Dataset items
..............................

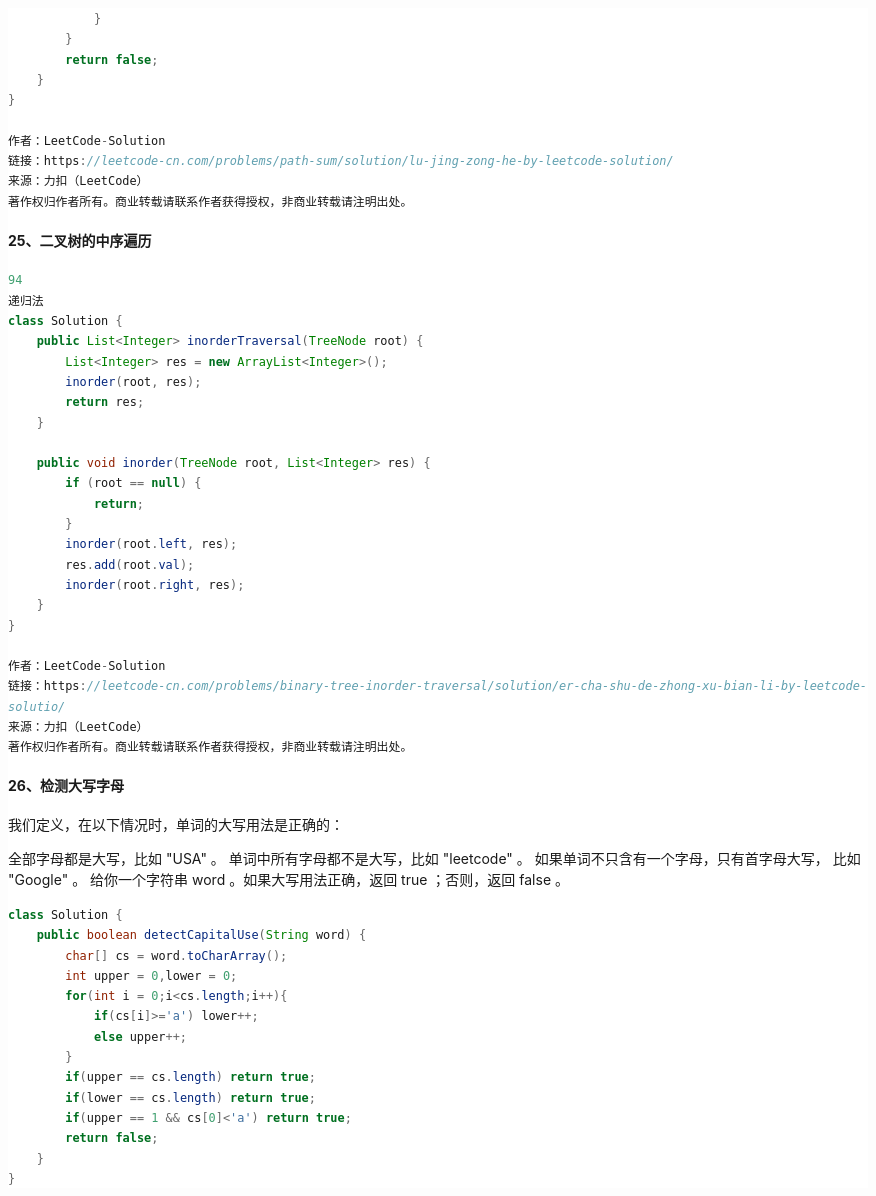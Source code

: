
 ```java
            }
        }
        return false;
    }
}

作者：LeetCode-Solution
链接：https://leetcode-cn.com/problems/path-sum/solution/lu-jing-zong-he-by-leetcode-solution/
来源：力扣（LeetCode）
著作权归作者所有。商业转载请联系作者获得授权，非商业转载请注明出处。
```

#### 25、二叉树的中序遍历

```java
94
递归法
class Solution {
    public List<Integer> inorderTraversal(TreeNode root) {
        List<Integer> res = new ArrayList<Integer>();
        inorder(root, res);
        return res;
    }

    public void inorder(TreeNode root, List<Integer> res) {
        if (root == null) {
            return;
        }
        inorder(root.left, res);
        res.add(root.val);
        inorder(root.right, res);
    }
}

作者：LeetCode-Solution
链接：https://leetcode-cn.com/problems/binary-tree-inorder-traversal/solution/er-cha-shu-de-zhong-xu-bian-li-by-leetcode-solutio/
来源：力扣（LeetCode）
著作权归作者所有。商业转载请联系作者获得授权，非商业转载请注明出处。
```

#### 26、检测大写字母

我们定义，在以下情况时，单词的大写用法是正确的：

全部字母都是大写，比如 "USA" 。
单词中所有字母都不是大写，比如 "leetcode" 。
如果单词不只含有一个字母，只有首字母大写， 比如 "Google" 。
给你一个字符串 word 。如果大写用法正确，返回 true ；否则，返回 false 。

```java
class Solution {
    public boolean detectCapitalUse(String word) {
        char[] cs = word.toCharArray();
        int upper = 0,lower = 0;
        for(int i = 0;i<cs.length;i++){
            if(cs[i]>='a') lower++;
            else upper++;
        }
        if(upper == cs.length) return true;
        if(lower == cs.length) return true;
        if(upper == 1 && cs[0]<'a') return true;
        return false;
    }
}
```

..............................

--- Your goal ---
In the data above, find each line where the string "return" appears, then copy it.

--- Task result ---
        return false;
        return res;
            return;
        if(upper == cs.length) return true;
        if(lower == cs.length) return true;
        if(upper == 1 && cs[0]<'a') return true;
        return false;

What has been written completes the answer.